WHAT TO PRODUCE: Would you return each record that follows word for word, without its pictures?

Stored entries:
===

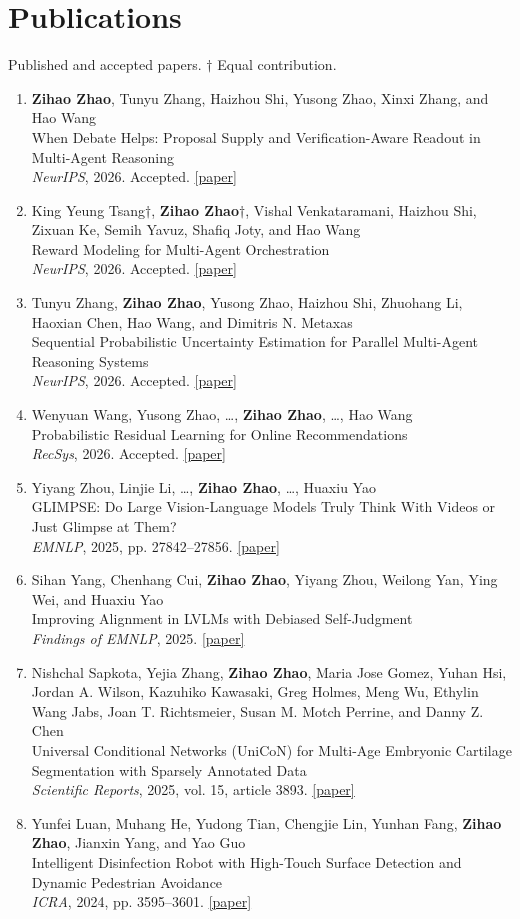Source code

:\documentclass[11pt,letterpaper]{article}
\newcommand{\pub}[3]{\item\begin{minipage}[t]{\linewidth}#1\\#2\\#3\end{minipage}}
\begin{document}
\section{Publications}
{\small\color{secondary}Published and accepted papers. $\dagger$ Equal contribution.}\par
\begin{enumerate}
\pub{\textbf{Zihao Zhao}, Tunyu Zhang, Haizhou Shi, Yusong Zhao, Xinxi Zhang, and Hao Wang}{When Debate Helps: Proposal Supply and Verification-Aware Readout in Multi-Agent Reasoning}{\emph{NeurIPS}, 2026. Accepted. \href{https://arxiv.org/abs/2610.04686v1}{[paper]}}
\pub{King Yeung Tsang$\dagger$, \textbf{Zihao Zhao}$\dagger$, Vishal Venkataramani, Haizhou Shi, Zixuan Ke, Semih Yavuz, Shafiq Joty, and Hao Wang}{Reward Modeling for Multi-Agent Orchestration}{\emph{NeurIPS}, 2026. Accepted. \href{https://arxiv.org/pdf/2606.13598}{[paper]}}
\pub{Tunyu Zhang, \textbf{Zihao Zhao}, Yusong Zhao, Haizhou Shi, Zhuohang Li, Haoxian Chen, Hao Wang, and Dimitris N. Metaxas}{Sequential Probabilistic Uncertainty Estimation for Parallel Multi-Agent Reasoning Systems}{\emph{NeurIPS}, 2026. Accepted. \href{https://openreview.net/forum?id=NRg4W8EzfT}{[paper]}}
\pub{Wenyuan Wang, Yusong Zhao, \ldots{}, \textbf{Zihao Zhao}, \ldots{}, Hao Wang}{Probabilistic Residual Learning for Online Recommendations}{\emph{RecSys}, 2026. Accepted. \href{https://arxiv.org/abs/2607.20863}{[paper]}}
\pub{Yiyang Zhou, Linjie Li, \ldots{}, \textbf{Zihao Zhao}, \ldots{}, Huaxiu Yao}{GLIMPSE: Do Large Vision-Language Models Truly Think With Videos or Just Glimpse at Them?}{\emph{EMNLP}, 2025, pp. 27842--27856. \href{https://aclanthology.org/2025.emnlp-main.1415.pdf}{[paper]}}
\pub{Sihan Yang, Chenhang Cui, \textbf{Zihao Zhao}, Yiyang Zhou, Weilong Yan, Ying Wei, and Huaxiu Yao}{Improving Alignment in LVLMs with Debiased Self-Judgment}{\emph{Findings of EMNLP}, 2025. \href{https://arxiv.org/abs/2508.20655}{[paper]}}
\pub{Nishchal Sapkota, Yejia Zhang, \textbf{Zihao Zhao}, Maria Jose Gomez, Yuhan Hsi, Jordan A. Wilson, Kazuhiko Kawasaki, Greg Holmes, Meng Wu, Ethylin Wang Jabs, Joan T. Richtsmeier, Susan M. Motch Perrine, and Danny Z. Chen}{Universal Conditional Networks (UniCoN) for Multi-Age Embryonic Cartilage Segmentation with Sparsely Annotated Data}{\emph{Scientific Reports}, 2025, vol. 15, article 3893. \href{https://doi.org/10.1038/s41598-025-87797-9}{[paper]}}
\pub{Yunfei Luan, Muhang He, Yudong Tian, Chengjie Lin, Yunhan Fang, \textbf{Zihao Zhao}, Jianxin Yang, and Yao Guo}{Intelligent Disinfection Robot with High-Touch Surface Detection and Dynamic Pedestrian Avoidance}{\emph{ICRA}, 2024, pp. 3595--3601. \href{https://doi.org/10.1109/ICRA57147.2024.10610836}{[paper]}}
\end{enumerate}
\end{document}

===

EXERCISE SOLUTION:
Source code

:\documentclass[11pt,letterpaper]{article}
\newcommand{\pub}[3]{\item\begin{minipage}[t]{\linewidth}#1\\#2\\#3\end{minipage}}
\begin{document}
\section{Publications}
{\small\color{secondary}Published and accepted papers. $\dagger$ Equal contribution.}\par
\begin{enumerate}
\pub{\textbf{Zihao Zhao}, Tunyu Zhang, Haizhou Shi, Yusong Zhao, Xinxi Zhang, and Hao Wang}{When Debate Helps: Proposal Supply and Verification-Aware Readout in Multi-Agent Reasoning}{\emph{NeurIPS}, 2026. Accepted. \href{https://arxiv.org/abs/2610.04686v1}{[paper]}}
\pub{King Yeung Tsang$\dagger$, \textbf{Zihao Zhao}$\dagger$, Vishal Venkataramani, Haizhou Shi, Zixuan Ke, Semih Yavuz, Shafiq Joty, and Hao Wang}{Reward Modeling for Multi-Agent Orchestration}{\emph{NeurIPS}, 2026. Accepted. \href{https://arxiv.org/pdf/2606.13598}{[paper]}}
\pub{Tunyu Zhang, \textbf{Zihao Zhao}, Yusong Zhao, Haizhou Shi, Zhuohang Li, Haoxian Chen, Hao Wang, and Dimitris N. Metaxas}{Sequential Probabilistic Uncertainty Estimation for Parallel Multi-Agent Reasoning Systems}{\emph{NeurIPS}, 2026. Accepted. \href{https://openreview.net/forum?id=NRg4W8EzfT}{[paper]}}
\pub{Wenyuan Wang, Yusong Zhao, \ldots{}, \textbf{Zihao Zhao}, \ldots{}, Hao Wang}{Probabilistic Residual Learning for Online Recommendations}{\emph{RecSys}, 2026. Accepted. \href{https://arxiv.org/abs/2607.20863}{[paper]}}
\pub{Yiyang Zhou, Linjie Li, \ldots{}, \textbf{Zihao Zhao}, \ldots{}, Huaxiu Yao}{GLIMPSE: Do Large Vision-Language Models Truly Think With Videos or Just Glimpse at Them?}{\emph{EMNLP}, 2025, pp. 27842--27856. \href{https://aclanthology.org/2025.emnlp-main.1415.pdf}{[paper]}}
\pub{Sihan Yang, Chenhang Cui, \textbf{Zihao Zhao}, Yiyang Zhou, Weilong Yan, Ying Wei, and Huaxiu Yao}{Improving Alignment in LVLMs with Debiased Self-Judgment}{\emph{Findings of EMNLP}, 2025. \href{https://arxiv.org/abs/2508.20655}{[paper]}}
\pub{Nishchal Sapkota, Yejia Zhang, \textbf{Zihao Zhao}, Maria Jose Gomez, Yuhan Hsi, Jordan A. Wilson, Kazuhiko Kawasaki, Greg Holmes, Meng Wu, Ethylin Wang Jabs, Joan T. Richtsmeier, Susan M. Motch Perrine, and Danny Z. Chen}{Universal Conditional Networks (UniCoN) for Multi-Age Embryonic Cartilage Segmentation with Sparsely Annotated Data}{\emph{Scientific Reports}, 2025, vol. 15, article 3893. \href{https://doi.org/10.1038/s41598-025-87797-9}{[paper]}}
\pub{Yunfei Luan, Muhang He, Yudong Tian, Chengjie Lin, Yunhan Fang, \textbf{Zihao Zhao}, Jianxin Yang, and Yao Guo}{Intelligent Disinfection Robot with High-Touch Surface Detection and Dynamic Pedestrian Avoidance}{\emph{ICRA}, 2024, pp. 3595--3601. \href{https://doi.org/10.1109/ICRA57147.2024.10610836}{[paper]}}
\end{enumerate}
\end{document}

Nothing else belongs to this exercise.